Wednesday, January 23, 2013

Desert Angel

What makes the hunted turn hunter?
Price, C. (2011). Desert angel. NY: Farrar Straus Giroux.
YA Lit / Thriller / Realistic Fiction

QuickNEasy, 233 pages, ages 12-17

I gave this book 3 out of 5 stars on Goodreads.

An interesting but improbable storyline kept me reading, but the climax was disappointing and everything resolved a bit to quickly and tidily. 

 The main character, Angel, is fourteen and alone but stalked, and she gets help from all kinds of unlikely sources, but she doesn't seem destined to get the real help she needs, which is psychological since she clearly has regular suicidal thoughts and mood extremes. I found it hard to believe the people who were helping her continued to do so when the cost was so high to their own families and lives.

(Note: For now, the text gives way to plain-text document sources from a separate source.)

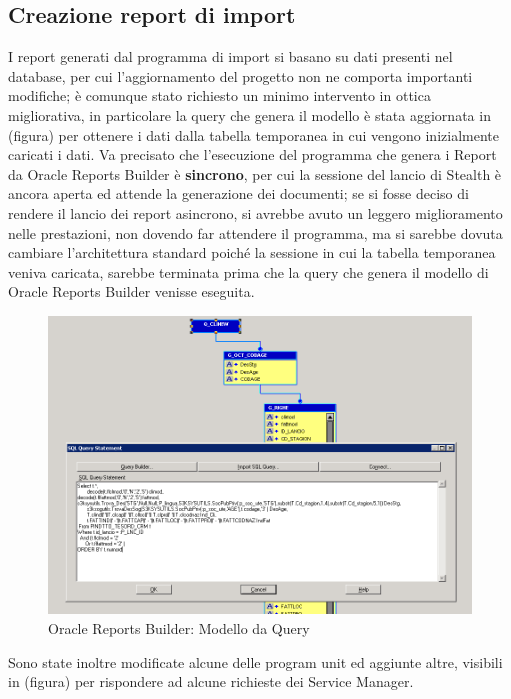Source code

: \subsection{Creazione report di import}
I report generati dal programma di import si basano su dati presenti nel database, per cui l'aggiornamento del progetto non ne comporta importanti modifiche; è comunque stato richiesto un minimo intervento in ottica migliorativa, in particolare la query che genera il modello è stata aggiornata in (figura) per ottenere i dati dalla tabella temporanea in cui vengono inizialmente caricati i dati. Va precisato che l'esecuzione del programma che genera i Report da Oracle Reports Builder è \textbf{sincrono}, per cui la sessione del lancio di Stealth è ancora aperta ed attende la generazione dei documenti; se si fosse deciso di rendere il lancio dei report asincrono, si avrebbe avuto un leggero miglioramento nelle prestazioni, non dovendo far attendere il programma, ma si sarebbe dovuta cambiare l'architettura standard poiché la sessione in cui la tabella temporanea veniva caricata, sarebbe terminata prima che la query che genera il modello di Oracle Reports Builder venisse eseguita.\\
\begin{figure}[!h]
\thispagestyle{empty}
\centering
\includegraphics[scale=0.60]{img/QueryRep.png}
\caption{Oracle Reports Builder: Modello da Query}
\end{figure}
\newpage
Sono state inoltre modificate alcune delle program unit ed aggiunte altre, visibili in (figura) per rispondere ad alcune richieste dei Service Manager.\\

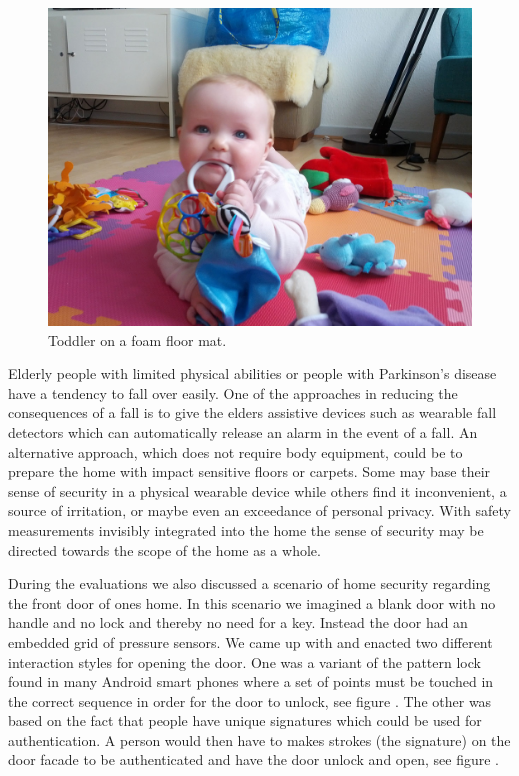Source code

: \begin{figure}[h]
  \centering
  \begin{minipage}[b]{.8\textwidth}
    \centering
    \includegraphics[width=.7\linewidth]{figures/touch/evaluation/softtiles}
  \caption[Toddler on a foam floor mat with puzzle-like tiles for extensibility.]
  {Toddler on a foam floor mat.}
  \label{fig:textiletouch:eval:softtiles}
  \end{minipage}
\end{figure}

Elderly people with limited physical abilities or people with Parkinson's disease have a tendency to fall over easily.
One of the approaches in reducing the consequences of a fall is to give the elders assistive devices such as wearable fall detectors which can automatically release an alarm in the event of a fall.
An alternative approach, which does not require body equipment, could be to prepare the home with impact sensitive floors or carpets.
Some may base their sense of security in a physical wearable device while others find it inconvenient, a source of irritation, or maybe even an exceedance of personal privacy. 
With safety measurements invisibly integrated into the home the sense of security may be directed towards the scope of the home as a whole.

During the evaluations we also discussed a scenario of home security regarding the front door of ones home.
In this scenario we imagined a blank door with no handle and no lock and thereby no need for a key.
Instead the door had an embedded grid of pressure sensors.
We came up with and enacted two different interaction styles for opening the door.
One was a variant of the pattern lock found in many Android smart phones where a set of points must be touched in the correct sequence in order for the door to unlock, see figure .
The other was based on the fact that people have unique signatures which could be used for authentication.
A person would then have to makes strokes (the signature) on the door facade to be authenticated and have the door unlock and open, see figure .

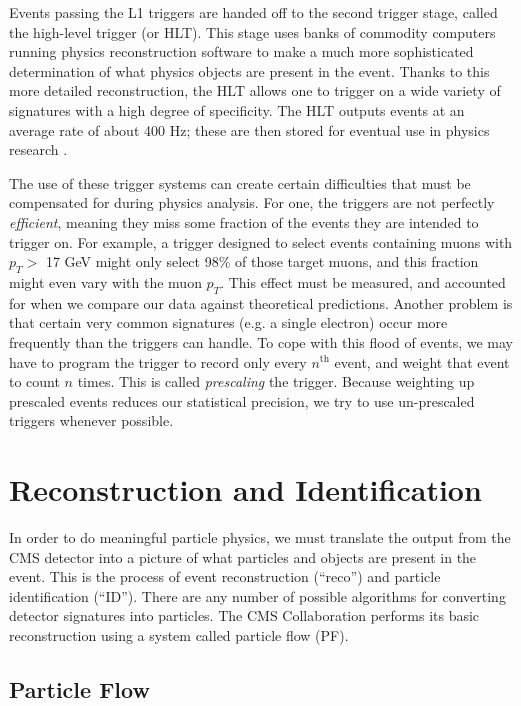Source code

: Events passing the L1 triggers are handed off to the second trigger
stage, called the high-level trigger (or HLT). This stage uses
banks of commodity computers running physics reconstruction
software to make a much more sophisticated determination of what
physics objects are present in the event. Thanks to this more
detailed reconstruction, the HLT allows one to trigger on a wide
variety of signatures with a high degree of specificity. The HLT
outputs events at an average
rate of about 400 Hz; these are then stored for eventual use in
physics research \cite{trigger}.

The use of these trigger systems can create certain difficulties
that must be compensated for during physics analysis. For one, the
triggers are not perfectly \emph{efficient},
meaning they miss some fraction of the events they are intended to
trigger on. For example, a trigger designed to select events
containing muons with $p_T >$ 17 GeV might only select 98\% of those
target muons, and this fraction might even vary with the muon
$p_T$. This effect must be measured, and accounted for when we compare
our data against theoretical predictions. Another problem is that
certain very common signatures (e.g. a single electron) occur more
frequently than the triggers can handle. To cope with this flood of
events, we may have to program the trigger to record only every
$n^\text{th}$ event, and weight that event to count $n$
times. This is called \emph{prescaling} the trigger. Because
weighting up prescaled events reduces our statistical precision, we
try to use un-prescaled triggers whenever possible.

\section{Reconstruction and Identification}
\label{sec:cms:recoandid}

In order to do meaningful particle physics, we must translate the
output from the CMS detector into a picture of what particles and
objects are present in the event. This is the process of event
reconstruction (``reco'') and particle identification (``ID''). There
are any number of possible algorithms for converting detector
signatures into particles. The CMS Collaboration performs its basic
reconstruction using a system called particle flow (PF).

\subsection{Particle Flow}
\label{ssec:cms:reco:pf}

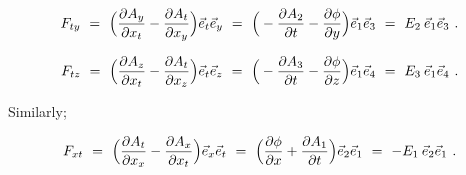 \documentclass{article}
\begin{document}
\begin{equation} \label{eb-eq-1002-23}
F_{t y} \hspace{0.125cm} = \hspace{0.125cm}  \Big( \frac{\partial{A_{y}}}{\partial{x_{t}}} - \frac{\partial{A_{t}}}{\partial{x_{y}}} \Big) \vec{e}_{t} \vec{e}_{y} \hspace{0.125cm} = \hspace{0.125cm} \Big( - \frac{\partial{A_{2}}}{\partial{t}} - \frac{\partial{\phi}}{\partial{y}} \Big) \vec{e}_{1} \vec{e}_{3} \hspace{0.125cm} = \hspace{0.125cm} E_2 \hspace{0.075cm} \vec{e}_{1} \vec{e}_{3} \hspace{0.125cm} .
\end{equation}

\begin{equation} \label{eb-eq-1002-24}
F_{t z} \hspace{0.125cm} = \hspace{0.125cm}  \Big( \frac{\partial{A_{z}}}{\partial{x_{t}}} - \frac{\partial{A_{t}}}{\partial{x_{z}}} \Big) \vec{e}_{t} \vec{e}_{z} \hspace{0.125cm} = \hspace{0.125cm} \Big( - \frac{\partial{A_{3}}}{\partial{t}} - \frac{\partial{\phi}}{\partial{z}} \Big) \vec{e}_{1} \vec{e}_{4} \hspace{0.125cm} = \hspace{0.125cm} E_3 \hspace{0.075cm} \vec{e}_{1} \vec{e}_{4} \hspace{0.125cm} .
\end{equation}

Similarly;

\begin{equation} \label{eb-eq-1002-25}
F_{x t} \hspace{0.125cm} = \hspace{0.125cm}  \Big( \frac{\partial{A_{t}}}{\partial{x_{x}}} - \frac{\partial{A_{x}}}{\partial{x_{t}}} \Big) \vec{e}_{x} \vec{e}_{t} \hspace{0.125cm} = \hspace{0.125cm} \Big(  \frac{\partial{\phi}}{\partial{x}} + \frac{\partial{A_{1}}}{\partial{t}} \Big) \vec{e}_{2} \vec{e}_{1} \hspace{0.125cm} = \hspace{0.125cm} - E_1 \hspace{0.075cm} \vec{e}_{2} \vec{e}_{1} \hspace{0.125cm} .
\end{equation}
\end{document}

The narration bothered me, jumping from Angel narrating in first-person to an omniscient point-of-view, one paragraph to the next; however, that was an efficient way for the reader to see all the things going on around the corner, that Angel didn't know about and that moved the story along.  Those omniscient narrations gave us information that then seemed to dissolve -- like parts of the story were missing and those extra pieces of information went unexplained. 

Having said all that, it is an easy book to read and is compelling enough that I wanted to find out more.  Seems like a couple more rounds of revision (I did find some type-os as well) could have taken this book a peg or two higher.

On the Clean-O-Meter, I'd give this a 7 out of 10.  It's violent, and the violence includes references to domestic violence and sexual violence. There is reference to multiple incidents of sexual abuse of a minor, but no actual sex scenes or discussions. The book is NOT sexy. I was surprised when late in the book, the first swear word showed-up (g*damn); it actually seemed weird.  Additionally, there are references to drug use and drug selling, and fairly clear descriptions of how to load a gun and use it.